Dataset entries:
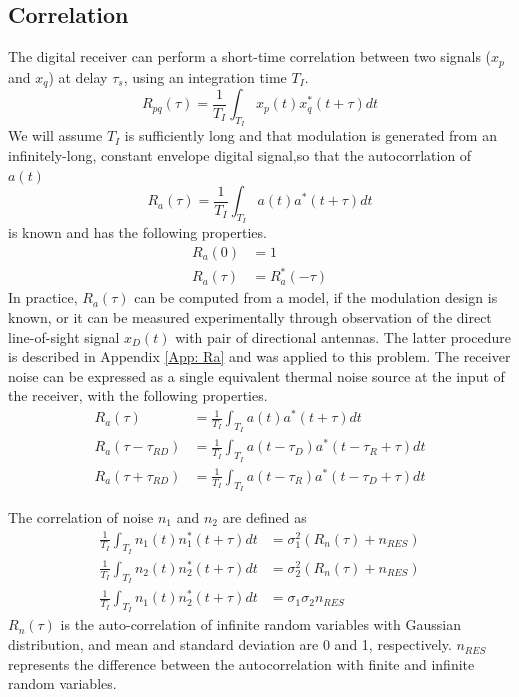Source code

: \documentclass[draftcls,onecolumn]{IEEEtran}  %
\begin{document}
\subsection{Correlation}
The digital receiver can perform a short-time correlation between two signals ($x_p$ and $x_q$) at delay $\tau_s$, using an integration time $T_I$. 
\begin{equation}
	R_{pq}(\tau)  %
    =\frac{1}{T_I} \int_{T_I}x_p(t) x_q^*(t+\tau)dt 
    \label{Eq: correlation_def}
\end{equation}
We will assume $T_I$ is sufficiently long and that modulation is generated from an infinitely-long, constant envelope digital signal,so that the autocorrlation of $a(t)$ \begin{equation}
R_a (\tau) = \frac{1}{T_I} \int_{T_I} a(t) a^*(t+\tau) dt
\end{equation}
is known and has the following properties.
\begin{align}
   \label{eqn:acfa1}
	R_{a}(0) &= 1   \\
    R_{a}(\tau) & = R_a^* (-\tau)
    \label{eqn:acfa2}
\end{align}
In practice, $R_a(\tau)$ can be computed from a model, if the modulation design is known, or it can be measured experimentally through observation of the direct line-of-sight signal $x_D(t)$ with pair of directional antennas.  The latter procedure is described in Appendix \ref{App: Ra} and was applied to this problem.  The receiver noise can be expressed as a single equivalent thermal noise source at the input of the receiver, with the following properties.
\begin{equation}
\begin{split}
	R_a(\tau)&=\frac{1}{T_I} \int_{T_I}a(t) a^*(t+\tau)dt  \\
    R_a(\tau-\tau_{RD})&=\frac{1}{T_I} \int_{T_I}a(t-\tau_D) a^*(t-\tau_R+\tau)dt  \\
    R_a(\tau+\tau_{RD})&=\frac{1}{T_I} \int_{T_I}a(t-\tau_R) a^*(t-\tau_D+\tau)dt 
 \end{split}
\end{equation}

The correlation of noise $n_1$ and $n_2$ are defined as
\begin{equation}
\begin{split}
    \frac{1}{T_I} \int_{T_I}n_1(t) n_1^*(t+\tau)dt  &=  \sigma_1^2 (R_n(\tau) + n_{RES})\\
	\frac{1}{T_I} \int_{T_I}n_2(t) n_2^*(t+\tau)dt  &=  \sigma_2^2 (R_n(\tau) + n_{RES})\\
    \frac{1}{T_I} \int_{T_I}n_1(t) n_2^*(t+\tau)dt  &=  \sigma_1 \sigma_2  n_{RES}
 \end{split}
\end{equation}
$R_n(\tau)$ is the auto-correlation of infinite random variables with Gaussian distribution, and mean and standard deviation are 0 and 1, respectively. $n_{RES}$ represents the difference between the autocorrelation with finite and infinite random variables.
	
\end{document}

-- Directions for this task --
Show every line of the entries above where the word "frac" occurs.

-- Answer section --
    =\frac{1}{T_I} \int_{T_I}x_p(t) x_q^*(t+\tau)dt 
R_a (\tau) = \frac{1}{T_I} \int_{T_I} a(t) a^*(t+\tau) dt
	R_a(\tau)&=\frac{1}{T_I} \int_{T_I}a(t) a^*(t+\tau)dt  \\
    R_a(\tau-\tau_{RD})&=\frac{1}{T_I} \int_{T_I}a(t-\tau_D) a^*(t-\tau_R+\tau)dt  \\
    R_a(\tau+\tau_{RD})&=\frac{1}{T_I} \int_{T_I}a(t-\tau_R) a^*(t-\tau_D+\tau)dt 
    \frac{1}{T_I} \int_{T_I}n_1(t) n_1^*(t+\tau)dt  &=  \sigma_1^2 (R_n(\tau) + n_{RES})\\
	\frac{1}{T_I} \int_{T_I}n_2(t) n_2^*(t+\tau)dt  &=  \sigma_2^2 (R_n(\tau) + n_{RES})\\
    \frac{1}{T_I} \int_{T_I}n_1(t) n_2^*(t+\tau)dt  &=  \sigma_1 \sigma_2  n_{RES}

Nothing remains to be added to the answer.